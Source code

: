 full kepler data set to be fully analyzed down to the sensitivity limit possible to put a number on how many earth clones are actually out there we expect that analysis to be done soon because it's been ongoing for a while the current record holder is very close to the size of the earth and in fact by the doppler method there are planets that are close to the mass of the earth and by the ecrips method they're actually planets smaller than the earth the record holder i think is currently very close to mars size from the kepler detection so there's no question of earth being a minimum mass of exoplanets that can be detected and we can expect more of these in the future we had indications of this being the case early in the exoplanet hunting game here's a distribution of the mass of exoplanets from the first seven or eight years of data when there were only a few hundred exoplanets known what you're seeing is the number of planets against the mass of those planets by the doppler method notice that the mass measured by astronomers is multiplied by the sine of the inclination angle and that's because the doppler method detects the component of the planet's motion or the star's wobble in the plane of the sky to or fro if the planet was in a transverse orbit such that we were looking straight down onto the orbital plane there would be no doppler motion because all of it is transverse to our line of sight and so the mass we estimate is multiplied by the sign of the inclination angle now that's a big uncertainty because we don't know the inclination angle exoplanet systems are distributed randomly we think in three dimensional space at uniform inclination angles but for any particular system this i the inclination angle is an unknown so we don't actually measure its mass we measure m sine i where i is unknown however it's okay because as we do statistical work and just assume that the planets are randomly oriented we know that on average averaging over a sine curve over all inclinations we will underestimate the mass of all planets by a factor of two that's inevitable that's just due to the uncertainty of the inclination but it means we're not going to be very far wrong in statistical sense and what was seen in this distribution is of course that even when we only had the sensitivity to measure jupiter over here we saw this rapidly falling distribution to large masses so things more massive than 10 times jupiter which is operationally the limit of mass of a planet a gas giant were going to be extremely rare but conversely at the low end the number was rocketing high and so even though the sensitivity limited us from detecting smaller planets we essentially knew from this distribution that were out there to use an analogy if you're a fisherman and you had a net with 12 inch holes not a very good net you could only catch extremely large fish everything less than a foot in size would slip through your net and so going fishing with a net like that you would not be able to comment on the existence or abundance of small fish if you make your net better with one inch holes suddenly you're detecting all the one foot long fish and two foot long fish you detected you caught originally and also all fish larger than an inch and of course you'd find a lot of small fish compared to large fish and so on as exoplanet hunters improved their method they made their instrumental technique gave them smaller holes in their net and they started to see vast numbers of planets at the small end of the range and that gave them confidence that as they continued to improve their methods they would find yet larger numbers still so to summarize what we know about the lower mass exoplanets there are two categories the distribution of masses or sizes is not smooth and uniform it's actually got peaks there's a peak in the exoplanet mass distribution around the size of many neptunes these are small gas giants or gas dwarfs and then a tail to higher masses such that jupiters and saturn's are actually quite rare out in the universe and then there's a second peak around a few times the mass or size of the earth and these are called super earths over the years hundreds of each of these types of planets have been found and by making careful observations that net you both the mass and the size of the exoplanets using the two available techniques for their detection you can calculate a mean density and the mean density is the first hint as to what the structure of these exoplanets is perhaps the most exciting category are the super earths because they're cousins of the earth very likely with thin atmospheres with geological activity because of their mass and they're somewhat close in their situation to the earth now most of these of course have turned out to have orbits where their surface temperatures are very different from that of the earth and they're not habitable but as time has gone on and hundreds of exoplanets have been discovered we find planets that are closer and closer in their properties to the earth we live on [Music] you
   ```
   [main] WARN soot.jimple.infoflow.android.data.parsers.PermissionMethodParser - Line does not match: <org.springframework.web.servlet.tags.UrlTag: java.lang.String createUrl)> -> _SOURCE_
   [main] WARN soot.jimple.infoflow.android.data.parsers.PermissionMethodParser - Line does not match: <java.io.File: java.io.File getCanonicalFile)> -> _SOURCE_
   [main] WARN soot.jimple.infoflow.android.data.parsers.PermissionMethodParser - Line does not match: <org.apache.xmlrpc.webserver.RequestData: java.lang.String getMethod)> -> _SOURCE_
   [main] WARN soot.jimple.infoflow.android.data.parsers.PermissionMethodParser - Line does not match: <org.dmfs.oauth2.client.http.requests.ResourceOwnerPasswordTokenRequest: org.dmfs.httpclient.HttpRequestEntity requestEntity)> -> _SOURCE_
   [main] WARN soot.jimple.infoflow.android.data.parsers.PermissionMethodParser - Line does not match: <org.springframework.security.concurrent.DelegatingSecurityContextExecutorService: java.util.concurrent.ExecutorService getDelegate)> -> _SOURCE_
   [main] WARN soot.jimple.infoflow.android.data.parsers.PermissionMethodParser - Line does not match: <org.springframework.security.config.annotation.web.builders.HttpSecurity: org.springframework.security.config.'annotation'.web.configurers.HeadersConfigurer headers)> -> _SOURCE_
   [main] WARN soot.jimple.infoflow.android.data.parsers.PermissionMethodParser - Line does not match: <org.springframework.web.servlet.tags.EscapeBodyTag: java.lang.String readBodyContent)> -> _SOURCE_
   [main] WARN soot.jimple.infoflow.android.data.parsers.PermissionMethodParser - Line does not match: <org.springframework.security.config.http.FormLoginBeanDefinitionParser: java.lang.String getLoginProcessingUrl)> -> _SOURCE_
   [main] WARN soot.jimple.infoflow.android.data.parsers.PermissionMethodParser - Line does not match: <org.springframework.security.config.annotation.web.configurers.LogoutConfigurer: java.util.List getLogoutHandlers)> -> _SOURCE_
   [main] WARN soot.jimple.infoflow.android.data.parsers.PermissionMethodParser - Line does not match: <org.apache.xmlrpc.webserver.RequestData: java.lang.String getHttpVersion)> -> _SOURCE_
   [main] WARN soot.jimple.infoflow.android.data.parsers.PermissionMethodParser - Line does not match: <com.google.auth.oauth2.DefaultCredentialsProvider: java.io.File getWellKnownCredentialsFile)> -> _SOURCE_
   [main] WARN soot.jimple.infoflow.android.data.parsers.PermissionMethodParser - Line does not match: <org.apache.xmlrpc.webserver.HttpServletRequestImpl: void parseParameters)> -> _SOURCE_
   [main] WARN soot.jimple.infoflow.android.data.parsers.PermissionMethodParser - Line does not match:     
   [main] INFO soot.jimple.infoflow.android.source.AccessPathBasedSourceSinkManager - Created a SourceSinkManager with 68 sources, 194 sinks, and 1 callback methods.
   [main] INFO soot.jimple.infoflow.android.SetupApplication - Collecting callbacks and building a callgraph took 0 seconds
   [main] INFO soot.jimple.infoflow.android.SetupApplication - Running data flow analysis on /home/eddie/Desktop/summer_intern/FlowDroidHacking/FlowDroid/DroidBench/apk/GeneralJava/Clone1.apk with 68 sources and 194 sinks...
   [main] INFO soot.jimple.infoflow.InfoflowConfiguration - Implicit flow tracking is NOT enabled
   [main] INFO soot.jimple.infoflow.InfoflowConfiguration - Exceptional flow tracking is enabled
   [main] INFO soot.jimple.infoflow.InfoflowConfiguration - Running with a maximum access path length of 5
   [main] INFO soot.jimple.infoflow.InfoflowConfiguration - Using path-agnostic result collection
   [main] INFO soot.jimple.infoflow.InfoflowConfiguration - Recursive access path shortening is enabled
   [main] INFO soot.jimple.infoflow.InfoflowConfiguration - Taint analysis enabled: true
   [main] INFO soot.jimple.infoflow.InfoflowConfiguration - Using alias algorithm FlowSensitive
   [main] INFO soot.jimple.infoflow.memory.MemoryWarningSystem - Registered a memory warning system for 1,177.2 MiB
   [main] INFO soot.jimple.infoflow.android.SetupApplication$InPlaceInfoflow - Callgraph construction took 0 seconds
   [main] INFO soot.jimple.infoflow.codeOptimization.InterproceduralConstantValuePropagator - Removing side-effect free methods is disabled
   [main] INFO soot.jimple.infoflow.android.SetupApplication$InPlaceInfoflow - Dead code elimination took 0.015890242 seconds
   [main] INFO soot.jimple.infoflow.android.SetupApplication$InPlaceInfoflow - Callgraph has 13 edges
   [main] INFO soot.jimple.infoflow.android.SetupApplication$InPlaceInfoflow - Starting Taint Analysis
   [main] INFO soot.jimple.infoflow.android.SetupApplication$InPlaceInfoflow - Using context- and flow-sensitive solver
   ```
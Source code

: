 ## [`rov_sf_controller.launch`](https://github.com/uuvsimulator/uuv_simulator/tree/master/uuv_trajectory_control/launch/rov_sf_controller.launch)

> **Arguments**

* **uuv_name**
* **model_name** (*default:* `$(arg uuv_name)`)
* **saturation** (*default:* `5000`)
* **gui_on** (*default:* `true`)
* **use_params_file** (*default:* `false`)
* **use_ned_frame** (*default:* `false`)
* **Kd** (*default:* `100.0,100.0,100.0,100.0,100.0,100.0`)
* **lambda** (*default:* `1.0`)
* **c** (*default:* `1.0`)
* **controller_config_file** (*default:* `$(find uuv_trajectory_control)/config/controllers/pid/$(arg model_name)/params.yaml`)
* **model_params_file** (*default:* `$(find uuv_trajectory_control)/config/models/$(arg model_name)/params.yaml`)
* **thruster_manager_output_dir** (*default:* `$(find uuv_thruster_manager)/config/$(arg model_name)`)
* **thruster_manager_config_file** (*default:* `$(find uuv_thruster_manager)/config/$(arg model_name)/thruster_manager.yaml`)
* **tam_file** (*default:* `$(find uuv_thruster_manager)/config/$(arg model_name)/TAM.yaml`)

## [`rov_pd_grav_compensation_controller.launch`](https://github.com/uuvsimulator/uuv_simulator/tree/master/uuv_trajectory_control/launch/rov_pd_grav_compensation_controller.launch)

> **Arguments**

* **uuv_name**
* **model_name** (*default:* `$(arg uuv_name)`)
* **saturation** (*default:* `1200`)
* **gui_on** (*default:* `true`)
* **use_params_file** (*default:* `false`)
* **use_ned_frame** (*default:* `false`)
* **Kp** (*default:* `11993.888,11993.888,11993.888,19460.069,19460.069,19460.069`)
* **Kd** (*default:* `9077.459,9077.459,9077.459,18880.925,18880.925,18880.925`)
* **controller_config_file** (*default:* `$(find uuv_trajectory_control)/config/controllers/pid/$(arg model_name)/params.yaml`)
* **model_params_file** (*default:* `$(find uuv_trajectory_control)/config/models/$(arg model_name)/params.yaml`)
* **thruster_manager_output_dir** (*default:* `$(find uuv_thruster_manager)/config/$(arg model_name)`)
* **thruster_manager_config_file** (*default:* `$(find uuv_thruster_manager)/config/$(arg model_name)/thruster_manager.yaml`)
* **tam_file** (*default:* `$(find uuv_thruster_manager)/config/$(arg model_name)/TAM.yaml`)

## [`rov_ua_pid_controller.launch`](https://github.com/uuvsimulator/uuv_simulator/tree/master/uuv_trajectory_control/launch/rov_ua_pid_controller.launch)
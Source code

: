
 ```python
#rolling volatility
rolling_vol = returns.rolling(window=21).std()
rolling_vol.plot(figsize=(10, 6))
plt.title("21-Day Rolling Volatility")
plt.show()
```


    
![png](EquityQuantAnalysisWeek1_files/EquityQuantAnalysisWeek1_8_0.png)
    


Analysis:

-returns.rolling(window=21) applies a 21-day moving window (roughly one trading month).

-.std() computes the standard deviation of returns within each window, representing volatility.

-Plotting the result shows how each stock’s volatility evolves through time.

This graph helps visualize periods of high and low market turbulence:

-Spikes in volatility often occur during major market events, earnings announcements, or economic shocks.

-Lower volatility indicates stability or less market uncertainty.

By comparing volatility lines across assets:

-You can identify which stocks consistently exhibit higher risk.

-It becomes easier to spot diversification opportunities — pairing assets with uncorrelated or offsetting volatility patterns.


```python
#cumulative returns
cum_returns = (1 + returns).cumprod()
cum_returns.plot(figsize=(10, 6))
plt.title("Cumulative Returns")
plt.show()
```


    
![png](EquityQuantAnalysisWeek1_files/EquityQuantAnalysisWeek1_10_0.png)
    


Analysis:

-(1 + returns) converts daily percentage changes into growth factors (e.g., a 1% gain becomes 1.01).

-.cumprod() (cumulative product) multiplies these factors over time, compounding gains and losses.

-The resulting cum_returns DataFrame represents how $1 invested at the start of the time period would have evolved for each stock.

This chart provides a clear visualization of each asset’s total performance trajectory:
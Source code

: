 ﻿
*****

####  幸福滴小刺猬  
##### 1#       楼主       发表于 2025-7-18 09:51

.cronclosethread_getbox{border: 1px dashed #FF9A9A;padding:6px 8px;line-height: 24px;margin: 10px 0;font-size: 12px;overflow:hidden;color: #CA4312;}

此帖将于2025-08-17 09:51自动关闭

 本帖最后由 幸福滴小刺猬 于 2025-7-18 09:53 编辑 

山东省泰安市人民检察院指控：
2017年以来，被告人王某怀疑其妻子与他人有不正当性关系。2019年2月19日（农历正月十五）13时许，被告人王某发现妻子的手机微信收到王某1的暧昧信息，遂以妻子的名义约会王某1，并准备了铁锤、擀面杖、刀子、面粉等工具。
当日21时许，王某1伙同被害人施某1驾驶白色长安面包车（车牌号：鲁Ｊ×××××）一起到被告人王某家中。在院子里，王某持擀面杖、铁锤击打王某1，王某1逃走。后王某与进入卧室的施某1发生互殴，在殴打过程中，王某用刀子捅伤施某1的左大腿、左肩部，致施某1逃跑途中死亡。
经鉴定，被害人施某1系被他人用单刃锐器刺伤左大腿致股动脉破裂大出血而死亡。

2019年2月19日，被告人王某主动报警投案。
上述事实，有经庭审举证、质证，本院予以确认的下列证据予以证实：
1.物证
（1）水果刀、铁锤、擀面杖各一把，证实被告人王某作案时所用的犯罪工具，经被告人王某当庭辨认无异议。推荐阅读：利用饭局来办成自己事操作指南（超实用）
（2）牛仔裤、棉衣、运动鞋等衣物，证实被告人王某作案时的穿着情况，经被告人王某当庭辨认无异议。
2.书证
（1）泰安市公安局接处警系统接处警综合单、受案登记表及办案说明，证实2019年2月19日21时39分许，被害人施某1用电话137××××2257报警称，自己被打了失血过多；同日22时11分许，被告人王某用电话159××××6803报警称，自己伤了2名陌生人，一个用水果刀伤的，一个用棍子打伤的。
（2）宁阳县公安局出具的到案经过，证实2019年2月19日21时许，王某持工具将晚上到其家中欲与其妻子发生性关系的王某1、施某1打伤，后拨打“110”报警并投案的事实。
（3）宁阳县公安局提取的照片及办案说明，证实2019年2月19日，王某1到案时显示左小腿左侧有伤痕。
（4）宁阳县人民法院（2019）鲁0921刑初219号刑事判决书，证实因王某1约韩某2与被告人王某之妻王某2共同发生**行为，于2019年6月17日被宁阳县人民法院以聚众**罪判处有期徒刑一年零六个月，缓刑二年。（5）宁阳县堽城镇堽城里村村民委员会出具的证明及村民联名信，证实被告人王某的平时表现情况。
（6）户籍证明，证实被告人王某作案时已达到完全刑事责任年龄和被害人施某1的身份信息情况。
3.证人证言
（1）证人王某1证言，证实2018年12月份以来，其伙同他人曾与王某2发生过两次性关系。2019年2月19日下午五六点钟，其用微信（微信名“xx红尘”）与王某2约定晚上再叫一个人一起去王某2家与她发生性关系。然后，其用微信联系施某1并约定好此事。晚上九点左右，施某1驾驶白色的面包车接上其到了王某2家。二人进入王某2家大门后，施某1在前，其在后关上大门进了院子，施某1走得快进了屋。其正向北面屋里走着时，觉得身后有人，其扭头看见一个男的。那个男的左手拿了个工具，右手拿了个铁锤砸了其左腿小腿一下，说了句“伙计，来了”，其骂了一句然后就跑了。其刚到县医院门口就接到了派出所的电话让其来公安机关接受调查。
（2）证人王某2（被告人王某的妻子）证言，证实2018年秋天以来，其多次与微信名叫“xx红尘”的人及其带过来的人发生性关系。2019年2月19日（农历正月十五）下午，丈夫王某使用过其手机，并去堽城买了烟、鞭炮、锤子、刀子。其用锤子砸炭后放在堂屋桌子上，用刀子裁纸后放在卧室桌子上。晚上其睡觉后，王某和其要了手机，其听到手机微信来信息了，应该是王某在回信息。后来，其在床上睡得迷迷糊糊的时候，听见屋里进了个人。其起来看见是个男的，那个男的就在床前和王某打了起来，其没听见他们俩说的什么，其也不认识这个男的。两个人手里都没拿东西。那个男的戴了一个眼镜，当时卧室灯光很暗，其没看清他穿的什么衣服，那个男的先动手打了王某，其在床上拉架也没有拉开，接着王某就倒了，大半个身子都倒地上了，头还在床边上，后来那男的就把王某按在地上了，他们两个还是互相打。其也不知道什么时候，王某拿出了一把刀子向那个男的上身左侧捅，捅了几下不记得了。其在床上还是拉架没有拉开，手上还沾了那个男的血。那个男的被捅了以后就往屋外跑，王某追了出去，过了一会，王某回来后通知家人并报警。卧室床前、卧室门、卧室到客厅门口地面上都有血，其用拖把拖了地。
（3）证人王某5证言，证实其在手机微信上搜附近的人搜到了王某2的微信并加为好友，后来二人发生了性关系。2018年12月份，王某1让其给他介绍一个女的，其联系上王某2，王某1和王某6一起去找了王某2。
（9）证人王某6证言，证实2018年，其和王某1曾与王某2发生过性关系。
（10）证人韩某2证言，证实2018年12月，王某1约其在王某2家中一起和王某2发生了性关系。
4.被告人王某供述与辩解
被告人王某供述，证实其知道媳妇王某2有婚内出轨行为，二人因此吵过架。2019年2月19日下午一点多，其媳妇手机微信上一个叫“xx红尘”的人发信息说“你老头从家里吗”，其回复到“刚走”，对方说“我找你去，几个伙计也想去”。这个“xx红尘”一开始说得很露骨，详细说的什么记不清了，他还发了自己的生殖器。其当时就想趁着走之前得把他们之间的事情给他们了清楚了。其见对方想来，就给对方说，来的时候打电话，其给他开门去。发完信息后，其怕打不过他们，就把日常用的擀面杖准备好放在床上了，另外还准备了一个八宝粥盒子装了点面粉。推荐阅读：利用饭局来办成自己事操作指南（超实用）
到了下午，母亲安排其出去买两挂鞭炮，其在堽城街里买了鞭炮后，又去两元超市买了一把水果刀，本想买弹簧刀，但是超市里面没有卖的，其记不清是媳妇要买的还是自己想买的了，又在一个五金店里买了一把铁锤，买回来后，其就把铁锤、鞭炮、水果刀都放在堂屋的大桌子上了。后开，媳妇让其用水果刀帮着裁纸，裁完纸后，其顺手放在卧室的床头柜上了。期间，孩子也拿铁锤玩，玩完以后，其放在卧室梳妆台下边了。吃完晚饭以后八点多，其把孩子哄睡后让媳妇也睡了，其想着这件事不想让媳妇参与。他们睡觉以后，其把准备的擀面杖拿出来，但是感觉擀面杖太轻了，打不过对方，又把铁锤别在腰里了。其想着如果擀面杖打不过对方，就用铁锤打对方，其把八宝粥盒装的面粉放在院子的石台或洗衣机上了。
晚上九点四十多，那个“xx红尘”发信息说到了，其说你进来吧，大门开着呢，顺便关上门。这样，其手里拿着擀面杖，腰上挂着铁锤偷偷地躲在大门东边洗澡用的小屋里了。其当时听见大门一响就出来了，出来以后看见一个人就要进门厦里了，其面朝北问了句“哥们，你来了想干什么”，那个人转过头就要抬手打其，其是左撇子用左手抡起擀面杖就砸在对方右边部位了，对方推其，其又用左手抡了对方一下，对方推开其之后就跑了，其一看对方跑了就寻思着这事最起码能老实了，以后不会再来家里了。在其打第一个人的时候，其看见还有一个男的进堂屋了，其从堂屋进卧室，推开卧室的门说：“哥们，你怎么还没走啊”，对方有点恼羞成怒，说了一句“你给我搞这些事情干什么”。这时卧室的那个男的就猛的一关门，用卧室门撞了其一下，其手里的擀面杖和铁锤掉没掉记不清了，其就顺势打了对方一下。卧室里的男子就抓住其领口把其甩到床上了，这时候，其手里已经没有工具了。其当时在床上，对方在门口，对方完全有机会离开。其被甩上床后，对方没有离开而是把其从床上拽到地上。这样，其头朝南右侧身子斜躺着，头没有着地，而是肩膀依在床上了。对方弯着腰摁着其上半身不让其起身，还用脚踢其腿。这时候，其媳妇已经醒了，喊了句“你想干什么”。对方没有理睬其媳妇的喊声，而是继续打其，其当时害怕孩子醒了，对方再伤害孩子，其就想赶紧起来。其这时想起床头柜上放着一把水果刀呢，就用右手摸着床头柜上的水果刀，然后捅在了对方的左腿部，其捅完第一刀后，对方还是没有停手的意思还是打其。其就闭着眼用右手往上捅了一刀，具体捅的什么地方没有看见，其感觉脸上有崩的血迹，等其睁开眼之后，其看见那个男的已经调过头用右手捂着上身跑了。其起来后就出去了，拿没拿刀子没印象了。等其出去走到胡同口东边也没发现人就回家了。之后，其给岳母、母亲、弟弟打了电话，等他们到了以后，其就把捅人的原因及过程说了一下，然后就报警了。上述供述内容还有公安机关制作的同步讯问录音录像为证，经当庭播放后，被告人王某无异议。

- - -

- WORK REQUIRED -
Your answer should consist solely of the lines above from the line with "-returns.rolling(window=21) applies a" to the line with "-Plotting the result", both included, reproduced exactly.

- ANSWER SPACE -
-returns.rolling(window=21) applies a 21-day moving window (roughly one trading month).

-.std() computes the standard deviation of returns within each window, representing volatility.

-Plotting the result shows how each stock’s volatility evolves through time.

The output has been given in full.